— Work order —
Please copy every line of the records below that holds the word "pnames".

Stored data
┄┄┄┄┄┄┄┄┄┄

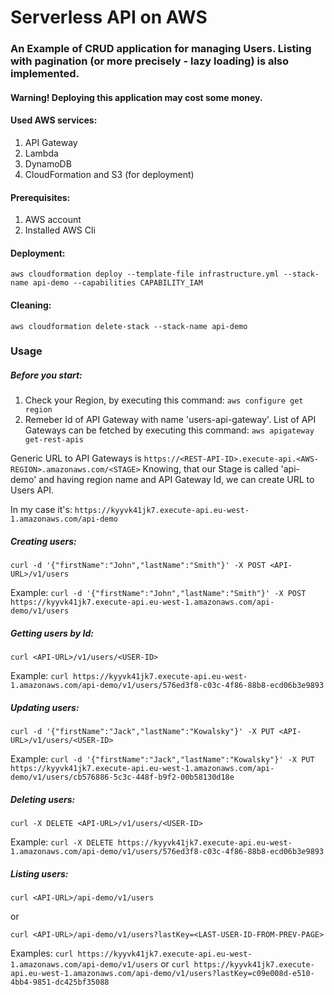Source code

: # Serverless API on AWS  

### An Example of CRUD application for managing Users. Listing with pagination (or more precisely - lazy loading) is also implemented.

#### Warning! Deploying this application may cost some money.

#### Used AWS services:
1. API Gateway
2. Lambda
3. DynamoDB
4. CloudFormation and S3 (for deployment)


#### Prerequisites:
1. AWS account
2. Installed AWS Cli


#### Deployment:  

`aws cloudformation deploy --template-file infrastructure.yml --stack-name api-demo --capabilities CAPABILITY_IAM`


#### Cleaning:  

`aws cloudformation delete-stack --stack-name api-demo`


### Usage

##### Before you start:
1. Check your Region, by executing this command: `aws configure get region`
2. Remeber Id of API Gateway with name 'users-api-gateway'. List of API Gateways can be fetched by executing this command: `aws apigateway get-rest-apis`


Generic URL to API Gateways is `https://<REST-API-ID>.execute-api.<AWS-REGION>.amazonaws.com/<STAGE>`
Knowing, that our Stage is called 'api-demo' and having region name and API Gateway Id, we can create URL to Users API.

In my case it's: `https://kyyvk41jk7.execute-api.eu-west-1.amazonaws.com/api-demo`

##### Creating users:  

`curl -d '{"firstName":"John","lastName":"Smith"}' -X POST <API-URL>/v1/users`

Example: `curl -d '{"firstName":"John","lastName":"Smith"}' -X POST https://kyyvk41jk7.execute-api.eu-west-1.amazonaws.com/api-demo/v1/users`


##### Getting users by Id:

`curl <API-URL>/v1/users/<USER-ID>`

Example: `curl https://kyyvk41jk7.execute-api.eu-west-1.amazonaws.com/api-demo/v1/users/576ed3f8-c03c-4f86-88b8-ecd06b3e9893`

##### Updating users:

`curl -d '{"firstName":"Jack","lastName":"Kowalsky"}' -X PUT <API-URL>/v1/users/<USER-ID>`

Example: `curl -d '{"firstName":"Jack","lastName":"Kowalsky"}' -X PUT https://kyyvk41jk7.execute-api.eu-west-1.amazonaws.com/api-demo/v1/users/cb576886-5c3c-448f-b9f2-00b58130d18e`


##### Deleting users: 

`curl -X DELETE <API-URL>/v1/users/<USER-ID>`

Example: `curl -X DELETE https://kyyvk41jk7.execute-api.eu-west-1.amazonaws.com/api-demo/v1/users/576ed3f8-c03c-4f86-88b8-ecd06b3e9893`


##### Listing users:

`curl <API-URL>/api-demo/v1/users`

or  

`curl <API-URL>/api-demo/v1/users?lastKey=<LAST-USER-ID-FROM-PREV-PAGE>`


Examples: `curl https://kyyvk41jk7.execute-api.eu-west-1.amazonaws.com/api-demo/v1/users` or `curl https://kyyvk41jk7.execute-api.eu-west-1.amazonaws.com/api-demo/v1/users?lastKey=c09e008d-e510-4bb4-9851-dc425bf35088`

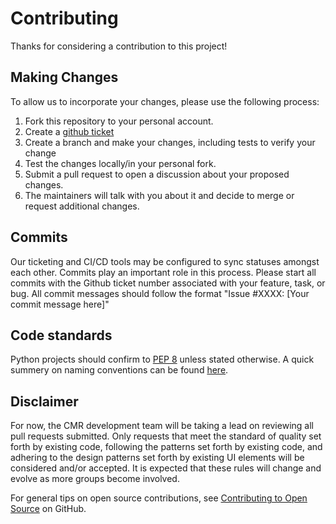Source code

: # Contributing

Thanks for considering a contribution to this project!

## Making Changes

To allow us to incorporate your changes, please use the following process:

1. Fork this repository to your personal account.
2. Create a [github ticket][new]
2. Create a branch and make your changes, including tests to verify your change
3. Test the changes locally/in your personal fork.
4. Submit a pull request to open a discussion about your proposed changes.
5. The maintainers will talk with you about it and decide to merge or request additional changes.

## Commits

Our ticketing and CI/CD tools may be configured to sync statuses amongst each
other. Commits play an important role in this process. Please start all commits
with the Github ticket number associated with your feature, task, or bug. All
commit messages should follow the format "Issue #XXXX: [Your commit message here]"

## Code standards

Python projects should confirm to [PEP 8][pep8] unless stated otherwise. A quick
summery on naming conventions can be found [here][pnames].

## Disclaimer

For now, the CMR development team will be taking a lead on reviewing all pull
requests submitted. Only requests that meet the standard of quality set forth by
existing code, following the patterns set forth by existing code, and adhering
to the design patterns set forth by existing UI elements will be considered
and/or accepted. It is expected that these rules will change and evolve as more
groups become involved.

For general tips on open source contributions, see [Contributing to Open Source][contrib]
on GitHub.

[new]: "https://github.com/nasa/eo-metadata-tools/issues/new/choose" "Create Ticket"
[pep8]: https://www.python.org/dev/peps/pep-0008/ "Python coding standard"
[pnames]: https://visualgit.readthedocs.io/en/latest/pages/naming_convention.html "Python Naming Convention"
[contrib]: https://guides.github.com/activities/contributing-to-open-source/ "Contributhing to open source" 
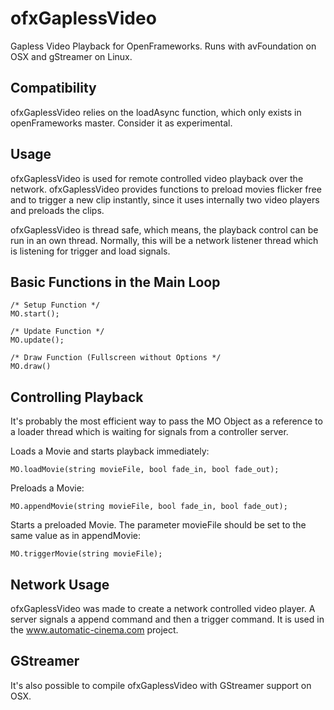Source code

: # ofxGaplessVideo
Gapless Video Playback for OpenFrameworks. Runs with avFoundation on OSX and gStreamer on Linux. 

Compatibility
-------------

ofxGaplessVideo relies on the loadAsync function, which only exists in openFrameworks master. Consider it as experimental.

Usage
-----

ofxGaplessVideo is used for remote controlled video playback over the network. ofxGaplessVideo provides functions to preload movies flicker free and to trigger a new clip instantly, since it uses internally two video players and preloads the clips.

ofxGaplessVideo is thread safe, which means, the playback control can be run in an own thread. Normally, this will be a network listener thread which is listening for trigger and load signals.

Basic Functions in the Main Loop
--------------------------------

    /* Setup Function */
    MO.start();
    
    /* Update Function */
    MO.update();
    
    /* Draw Function (Fullscreen without Options */
    MO.draw()

Controlling Playback
--------------------

It's probably the most efficient way to pass the MO Object as a reference to a loader thread which is waiting for signals from a controller server.

Loads a Movie and starts playback immediately:

    MO.loadMovie(string movieFile, bool fade_in, bool fade_out);

Preloads a Movie:

    MO.appendMovie(string movieFile, bool fade_in, bool fade_out);

Starts a preloaded Movie. The parameter movieFile should be set to the same value as in appendMovie:

    MO.triggerMovie(string movieFile);

Network Usage
-------------

ofxGaplessVideo was made to create a network controlled video player. A server signals a append command and then a trigger command. It is used in the www.automatic-cinema.com project.

GStreamer
---------

It's also possible to compile ofxGaplessVideo with GStreamer support on OSX.




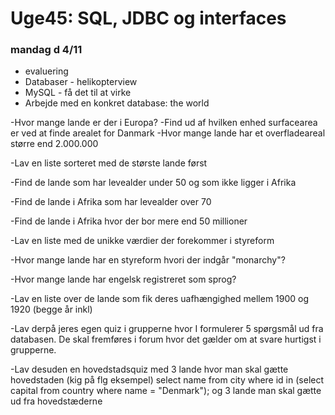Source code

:# Uge45: SQL, JDBC og interfaces
### mandag d 4/11 
- evaluering
- Databaser - helikopterview
- MySQL - få det til at virke
- Arbejde med en konkret database: the world

-Hvor mange lande er der i Europa?
-Find ud af hvilken enhed surfacearea er ved at finde arealet for Danmark
-Hvor mange lande har et overfladeareal større end 2.000.000

-Lav en liste sorteret med de største lande først

-Find de lande som har levealder under 50 og som ikke ligger i Afrika

-Find de lande i Afrika som har levealder over 70

-Find de lande i Afrika hvor der bor mere end 50 millioner 

-Lav en liste med de unikke værdier der forekommer i styreform

-Hvor mange lande har en styreform hvori der indgår "monarchy"?

-Hvor mange lande har engelsk registreret som sprog?

-Lav en liste over de lande som fik deres uafhængighed mellem 1900 og 1920 (begge år inkl)



-Lav derpå jeres egen quiz i grupperne hvor I formulerer 5 spørgsmål ud fra databasen.
De skal fremføres i forum hvor det gælder om at svare hurtigst i grupperne.

-Lav desuden en hovedstadsquiz med 3 lande hvor man skal gætte hovedstaden (kig på flg eksempel)
select name from city where id in (select capital from country where name = "Denmark");
og 3 lande man skal gætte ud fra hovedstæderne


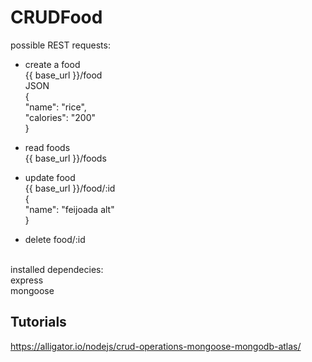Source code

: # CRUDFood

possible REST requests:

* create a food <br/>
{{ base_url  }}/food <br/>
JSON <br/>
{ <br/>
  "name": "rice", <br/>
  "calories": "200" <br/>
} <br/>

* read foods <br/>
{{ base_url  }}/foods<br/>

* update food<br/>
{{ base_url  }}/food/:id<br/>
{<br/>
	"name": "feijoada alt" <br/>
}<br/>

* delete food/:id<br/>
<br/>
installed dependecies: <br/>
express <br/>
mongoose  

<h2>Tutorials</h2>

https://alligator.io/nodejs/crud-operations-mongoose-mongodb-atlas/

┄┄┄┄┄┄┄┄┄┄

— Task response —
summery on naming conventions can be found [here][pnames].
[pnames]: https://visualgit.readthedocs.io/en/latest/pages/naming_convention.html "Python Naming Convention"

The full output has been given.